Not a hw problem- though the style of writing might suggest so.
All the matrices have real entries and $A,B$ are square while $X$ is rectangular. Thanks.

This is what I have:

Define $B=F^{T}F$. Define $Y=FX$. You get the above problem as
\begin{align}
\min_{Y}~ \text{trace}(AY^{T}Y)
\end{align}

But now I want $X^*$ that minimizes the original problem. This is what is confusing me!

Best Answer

If you want to solve the minimization problem individually in each of the two constrained cases, then (b) can be reduced to a long solved problem. [Edit: by "(b) $X$ is orthogonal", I suppose you mean $X$ has orthonormal columns. If the columns of $X$ are merely required to be orthogonal instead of orthonormal, then the minimum trace is clearly $0$, which is attained when $X=0$.]

Suppose $A$ is $m\times m$ and $B$ is $n\times n$ (hence $X$ is $n\times m$). We may assume that $A,B$ and $X$ have the same size, because if $X$ is "wide" ($n<m$), we can transform the problem to the form $\min\mathrm{tr}(AQ^T\tilde{B}Q)$ subject to $QQ^T=I$, where $A,\tilde{B}$ and $Q$ have the same sizes: \begin{align} AX^TBX &= A\underbrace{[X^T\ Y^T]}_{Q^T} \underbrace{\begin{bmatrix}B\\&0_{(m-n)\times(m-n)}\end{bmatrix}}_{\tilde{B}} \underbrace{\begin{bmatrix}X\\ Y\end{bmatrix}}_{Q} = AQ^T\tilde{B}Q. \end{align} The solution $X$ to the original problem will then be a submatrix of the solution $Q$ to the transformed problem, or more specifically, $$X=(I_n,\,0_{n\times(m-n)})Q.$$ A similar transformation can be performed if $X$ is "tall" and the size of $B$ is larger than the size of $A$.

Next, as $A$ and $B$ are positive semidefinite, we may orthogonally diagonalize them to their eigenvalue matrices. So, let $A=U\Lambda U^T$ and $B=V\Sigma V^T$, where the eigenvalues (i.e diagonal entries) of $\Lambda$ are arranged in ascending order and those of $B$ are arranged in descending order: \begin{align} \Lambda&=\mathrm{diag}(\lambda_1,\ldots,\lambda_n):=\mathrm{diag}(\lambda^\uparrow_1(A),\ldots,\lambda^\uparrow_n(A)),\\ \Sigma&=\mathrm{diag}(\sigma_1,\ldots,\sigma_n):=\mathrm{diag}(\lambda^\downarrow_1(B),\ldots,\lambda^\downarrow_n(B)). \end{align} Put $\tilde{Q}=V^TQU$, we get $$\min\mathrm{tr}(AQ^T\tilde{B}Q)=\min\mathrm{tr}(\Lambda\tilde{Q}^T\tilde{\Sigma}\tilde{Q}).$$ In other words, by absorbing $U$ and $V$ into $Q$, we may further assume that $A$ and $B$ are nonnegative diagonal matrices.

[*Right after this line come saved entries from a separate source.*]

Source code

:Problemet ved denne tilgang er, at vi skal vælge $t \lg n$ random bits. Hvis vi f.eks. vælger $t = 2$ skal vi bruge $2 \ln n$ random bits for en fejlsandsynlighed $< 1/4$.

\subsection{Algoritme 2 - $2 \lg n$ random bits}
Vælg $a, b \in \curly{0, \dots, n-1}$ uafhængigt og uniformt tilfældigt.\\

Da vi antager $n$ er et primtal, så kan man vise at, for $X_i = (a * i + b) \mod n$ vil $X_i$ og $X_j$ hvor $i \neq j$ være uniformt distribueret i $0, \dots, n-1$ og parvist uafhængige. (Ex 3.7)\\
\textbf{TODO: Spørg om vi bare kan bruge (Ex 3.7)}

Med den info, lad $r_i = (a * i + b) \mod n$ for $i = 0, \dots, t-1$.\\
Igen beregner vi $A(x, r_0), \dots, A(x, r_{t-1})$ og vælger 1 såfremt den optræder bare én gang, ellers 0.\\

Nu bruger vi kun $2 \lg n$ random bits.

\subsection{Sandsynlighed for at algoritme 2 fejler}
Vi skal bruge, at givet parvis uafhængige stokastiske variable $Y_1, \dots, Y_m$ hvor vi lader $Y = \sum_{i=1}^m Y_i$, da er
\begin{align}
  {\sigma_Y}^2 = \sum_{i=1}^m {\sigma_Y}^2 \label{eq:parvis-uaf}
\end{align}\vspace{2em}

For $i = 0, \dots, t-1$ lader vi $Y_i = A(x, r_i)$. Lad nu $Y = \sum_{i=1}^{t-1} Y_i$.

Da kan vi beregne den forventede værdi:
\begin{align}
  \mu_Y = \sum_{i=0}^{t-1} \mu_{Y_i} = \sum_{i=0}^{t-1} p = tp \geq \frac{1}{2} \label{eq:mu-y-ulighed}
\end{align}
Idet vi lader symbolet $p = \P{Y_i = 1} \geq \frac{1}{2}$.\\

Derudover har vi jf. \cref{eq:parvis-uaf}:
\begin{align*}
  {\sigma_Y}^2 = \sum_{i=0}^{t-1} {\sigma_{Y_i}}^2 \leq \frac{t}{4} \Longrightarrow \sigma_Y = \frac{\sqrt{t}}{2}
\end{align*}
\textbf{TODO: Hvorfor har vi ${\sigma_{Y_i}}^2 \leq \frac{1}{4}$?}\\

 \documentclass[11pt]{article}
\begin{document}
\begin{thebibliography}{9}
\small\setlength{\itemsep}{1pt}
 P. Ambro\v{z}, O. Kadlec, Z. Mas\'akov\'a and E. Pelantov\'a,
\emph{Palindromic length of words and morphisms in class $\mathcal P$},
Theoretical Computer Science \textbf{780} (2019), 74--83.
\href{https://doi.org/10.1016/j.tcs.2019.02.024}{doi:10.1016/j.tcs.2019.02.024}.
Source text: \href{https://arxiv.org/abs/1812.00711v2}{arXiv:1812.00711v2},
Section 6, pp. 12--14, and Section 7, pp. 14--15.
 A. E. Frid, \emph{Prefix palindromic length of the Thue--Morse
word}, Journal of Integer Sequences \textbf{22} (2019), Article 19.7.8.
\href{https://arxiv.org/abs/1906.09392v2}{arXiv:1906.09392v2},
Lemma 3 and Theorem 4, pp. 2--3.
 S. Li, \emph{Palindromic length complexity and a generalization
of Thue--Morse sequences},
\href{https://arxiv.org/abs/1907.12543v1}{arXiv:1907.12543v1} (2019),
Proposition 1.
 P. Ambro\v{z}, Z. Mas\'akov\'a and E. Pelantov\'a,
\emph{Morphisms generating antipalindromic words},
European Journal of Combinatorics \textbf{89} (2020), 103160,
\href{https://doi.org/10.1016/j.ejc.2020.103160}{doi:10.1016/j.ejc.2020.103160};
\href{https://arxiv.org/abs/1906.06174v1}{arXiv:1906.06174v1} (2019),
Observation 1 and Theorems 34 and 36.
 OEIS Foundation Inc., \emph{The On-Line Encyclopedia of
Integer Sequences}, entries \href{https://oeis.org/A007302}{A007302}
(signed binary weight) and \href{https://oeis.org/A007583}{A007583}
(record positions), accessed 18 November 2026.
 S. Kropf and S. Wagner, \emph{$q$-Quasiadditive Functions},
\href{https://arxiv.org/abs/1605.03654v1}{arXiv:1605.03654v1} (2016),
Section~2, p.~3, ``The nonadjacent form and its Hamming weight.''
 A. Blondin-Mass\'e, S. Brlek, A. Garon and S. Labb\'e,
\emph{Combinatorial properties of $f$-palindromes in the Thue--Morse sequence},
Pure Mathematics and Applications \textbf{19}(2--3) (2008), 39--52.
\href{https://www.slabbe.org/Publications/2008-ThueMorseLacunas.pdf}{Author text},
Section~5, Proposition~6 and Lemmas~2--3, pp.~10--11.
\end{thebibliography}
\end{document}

We have transformed our problem into a nicer form. It is now time to solve it. There are two more popular approaches to solve this problem. One looks more elegant and the other has a wider applicability.

The more elegant approach makes use of Birkhoff's Theorem. First, let $\tilde{Q}=(q_{ij})$. Then $\tilde{Q}\circ \tilde{Q}=(q_{ij}^2)$ is a doubly stochastic matrix. Therefore \begin{align} \min_{\tilde{Q}\tilde{Q}^T=I} \mathrm{tr}(\Lambda \tilde{Q}^T\Sigma\tilde{Q}) &=\min_{\tilde{Q}\tilde{Q}^T=I} \sum_{i,j}\sigma_i\lambda_jq_{ij}^2\\ &\ge\min_S \sum_{i,j}\sigma_i\lambda_js_{ij};\ S=(s_{ij}) \textrm{ is doubly stochastic}\,\ldots(\ast). \end{align} Observe that $\sum_{i,j}\sigma_i\lambda_js_{ij}$ is a linear function in $S$ and the set of all doubly stochastic matrices is compact and convex. Hence $\min\limits_S \sum_{i,j}\sigma_i\lambda_js_{ij}$ must occur at an extreme point of this convex set. However, by Birkhoff's Theorem, the extreme points of this convex set are exactly all the permutation matrices. And a permutation matrix, of course, is real orthogonal. Therefore equality holds in $(\ast)$ above and $\min\limits_{\tilde{Q}\tilde{Q}^T=I} \mathrm{tr}(\Lambda \tilde{Q}^T\Sigma\tilde{Q})$ is the minimum of $\mathrm{tr}(\Lambda P^T\Sigma P)$ over all permutation matrices $P$. As the diagonal entries of $\Lambda$ and $\Sigma$ are nonnegative and arranged in opposite orders, the global minimum occurs at $\tilde{Q}=P=I$, or $Q=VU^T$, which translates to $X=(I_n,\,0_{n\times(m-n)})VU^T$ when $X$ is wide.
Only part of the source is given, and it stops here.